It’s not all bad news. I set up dual-boot on Mahoro a few months back so I could play my Steam games easily, but as it turns out I think I’ll be using her for development from here on out anyway. The source code for the old engines isn’t lost forever (I don’t think it is, anyway); I just need to get a hard drive enclosure to put the old machine’s drives in and retrieve it from there. And even though things are going to be a little rough soon, I’ll be paying for another year of the Creator’s Club here very shortly so that I can continue to develop and deploy to the 360. The action engine, from what I recall, was pretty adaptable, so putting together something simple and interesting is probably going to be fairly easy. The hardest part, as before, will be the art and music/sounds. We’ll see.
Catch you folks later.
In a discussion released recently regarding the Wii version of Punch-Out, Shigeru Miyamoto said:
Now, when young game designers make games and they are not fun, they add a lot of new material to try and make it fun. Even though they should make the game more fun using what they have right in front of them fully, they bring in new stuff.
In a nutshell, he’s pretty much summed up my main source of worry about the XNA projects. I could care less about how well the game sells, honestly (though it would be nice if the game does well enough to cover costs). What I’m worried about most is if the people who play it are having fun.
Right now, I’m in the engine-building phase; I’m designing, more or less, the tools that I will use to create a game. At any point during that later phase– the game design phase– I still have the ability to go back and say, “I need this,” and then go and implement it. This gives me a lot of freedom, almost too much freedom. This is because the more times I go back to the engine and tack on more stuff, the more complicated it gets; and the more complicated an engine is, the greater the chance that there will be bugs based on a flawed or incompatible implementation of the stuff tacked on.

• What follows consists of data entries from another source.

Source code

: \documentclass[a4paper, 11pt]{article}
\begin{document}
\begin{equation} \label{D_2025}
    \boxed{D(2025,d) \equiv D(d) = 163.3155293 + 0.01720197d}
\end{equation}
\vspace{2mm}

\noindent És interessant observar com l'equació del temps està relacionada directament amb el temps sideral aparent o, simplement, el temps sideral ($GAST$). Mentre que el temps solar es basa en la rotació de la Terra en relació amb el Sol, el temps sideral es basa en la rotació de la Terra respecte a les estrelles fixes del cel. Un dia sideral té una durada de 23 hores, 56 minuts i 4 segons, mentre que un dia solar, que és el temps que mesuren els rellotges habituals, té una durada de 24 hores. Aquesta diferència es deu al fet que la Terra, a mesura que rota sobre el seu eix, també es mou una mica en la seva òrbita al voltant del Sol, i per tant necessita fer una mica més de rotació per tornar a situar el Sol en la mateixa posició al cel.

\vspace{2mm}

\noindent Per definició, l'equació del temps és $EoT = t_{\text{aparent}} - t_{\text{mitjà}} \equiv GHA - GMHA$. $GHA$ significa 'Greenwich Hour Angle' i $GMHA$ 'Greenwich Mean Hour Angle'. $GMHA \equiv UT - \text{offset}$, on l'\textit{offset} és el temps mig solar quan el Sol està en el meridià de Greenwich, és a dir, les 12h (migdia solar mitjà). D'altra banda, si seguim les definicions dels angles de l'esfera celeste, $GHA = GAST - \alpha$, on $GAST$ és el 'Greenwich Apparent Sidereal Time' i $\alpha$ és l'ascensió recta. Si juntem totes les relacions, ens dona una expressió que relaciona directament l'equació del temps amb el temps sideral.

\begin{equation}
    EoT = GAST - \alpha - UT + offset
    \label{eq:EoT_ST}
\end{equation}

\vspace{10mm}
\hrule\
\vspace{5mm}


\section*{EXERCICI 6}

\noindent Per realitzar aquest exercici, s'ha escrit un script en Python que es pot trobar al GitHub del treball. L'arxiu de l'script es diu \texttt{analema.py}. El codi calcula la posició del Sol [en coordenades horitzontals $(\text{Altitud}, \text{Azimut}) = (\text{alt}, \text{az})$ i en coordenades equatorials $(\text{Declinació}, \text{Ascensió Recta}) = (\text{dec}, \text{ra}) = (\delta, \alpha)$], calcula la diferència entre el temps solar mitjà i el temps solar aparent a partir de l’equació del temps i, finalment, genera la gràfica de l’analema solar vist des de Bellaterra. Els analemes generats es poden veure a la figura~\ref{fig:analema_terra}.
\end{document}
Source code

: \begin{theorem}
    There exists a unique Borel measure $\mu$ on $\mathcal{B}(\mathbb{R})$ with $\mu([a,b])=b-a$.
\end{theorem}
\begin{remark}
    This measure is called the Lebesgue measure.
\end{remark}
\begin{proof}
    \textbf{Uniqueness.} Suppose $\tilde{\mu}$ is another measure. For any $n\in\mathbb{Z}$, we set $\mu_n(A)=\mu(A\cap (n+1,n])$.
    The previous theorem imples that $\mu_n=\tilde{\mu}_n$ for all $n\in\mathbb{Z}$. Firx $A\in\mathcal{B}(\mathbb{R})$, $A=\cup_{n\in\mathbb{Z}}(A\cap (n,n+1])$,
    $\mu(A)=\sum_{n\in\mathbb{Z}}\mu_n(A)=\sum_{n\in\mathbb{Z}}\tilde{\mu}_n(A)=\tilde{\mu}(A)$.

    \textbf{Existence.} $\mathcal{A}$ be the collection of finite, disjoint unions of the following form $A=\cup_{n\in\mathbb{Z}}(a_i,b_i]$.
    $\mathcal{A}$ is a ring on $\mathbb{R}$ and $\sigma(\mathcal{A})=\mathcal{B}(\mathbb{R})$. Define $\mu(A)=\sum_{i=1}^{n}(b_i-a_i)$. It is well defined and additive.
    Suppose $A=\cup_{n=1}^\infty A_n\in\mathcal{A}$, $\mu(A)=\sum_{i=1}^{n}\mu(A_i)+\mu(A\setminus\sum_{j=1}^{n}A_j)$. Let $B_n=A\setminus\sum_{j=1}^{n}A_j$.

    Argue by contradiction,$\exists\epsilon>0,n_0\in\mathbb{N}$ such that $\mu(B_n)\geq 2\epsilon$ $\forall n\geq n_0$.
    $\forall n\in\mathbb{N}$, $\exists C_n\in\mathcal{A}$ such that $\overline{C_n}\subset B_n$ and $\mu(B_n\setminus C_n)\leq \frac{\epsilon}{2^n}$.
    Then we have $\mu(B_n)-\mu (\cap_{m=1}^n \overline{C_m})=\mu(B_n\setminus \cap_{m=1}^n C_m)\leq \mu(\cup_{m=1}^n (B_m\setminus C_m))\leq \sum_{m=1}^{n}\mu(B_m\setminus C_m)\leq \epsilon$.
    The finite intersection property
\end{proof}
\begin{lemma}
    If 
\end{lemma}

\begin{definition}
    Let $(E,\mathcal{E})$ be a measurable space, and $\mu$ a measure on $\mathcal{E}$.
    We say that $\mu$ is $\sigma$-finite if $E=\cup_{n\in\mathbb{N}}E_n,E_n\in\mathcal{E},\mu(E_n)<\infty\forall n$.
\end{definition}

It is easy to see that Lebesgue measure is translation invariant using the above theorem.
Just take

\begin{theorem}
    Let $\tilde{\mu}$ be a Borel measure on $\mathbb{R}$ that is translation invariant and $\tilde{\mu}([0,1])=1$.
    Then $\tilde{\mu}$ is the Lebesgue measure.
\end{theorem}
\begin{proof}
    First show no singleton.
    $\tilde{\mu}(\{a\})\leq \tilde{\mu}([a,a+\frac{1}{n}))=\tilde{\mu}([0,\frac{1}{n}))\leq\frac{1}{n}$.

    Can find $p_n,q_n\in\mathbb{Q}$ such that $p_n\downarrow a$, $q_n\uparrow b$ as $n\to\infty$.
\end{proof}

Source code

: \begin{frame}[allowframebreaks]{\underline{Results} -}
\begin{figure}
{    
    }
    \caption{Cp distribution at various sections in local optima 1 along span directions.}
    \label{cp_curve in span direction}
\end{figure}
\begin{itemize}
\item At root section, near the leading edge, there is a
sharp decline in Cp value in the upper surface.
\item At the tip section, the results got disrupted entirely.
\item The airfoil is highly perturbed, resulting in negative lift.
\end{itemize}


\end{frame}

When I was building XVINE, I had a dozen or so thoughts flitting through my head at any given time as to what tools I would need, what objects I needed to implement, and what situations I would encounter. When it came time to finally put it all together, though, I found that many of the things I thought were absolutely necessary were in fact either redundant or useless, because I could do it with simpler tools used more intelligently. Granted, there were situations where a single tool was only used once, but that’s because what it did could not be replicated by another tool combination.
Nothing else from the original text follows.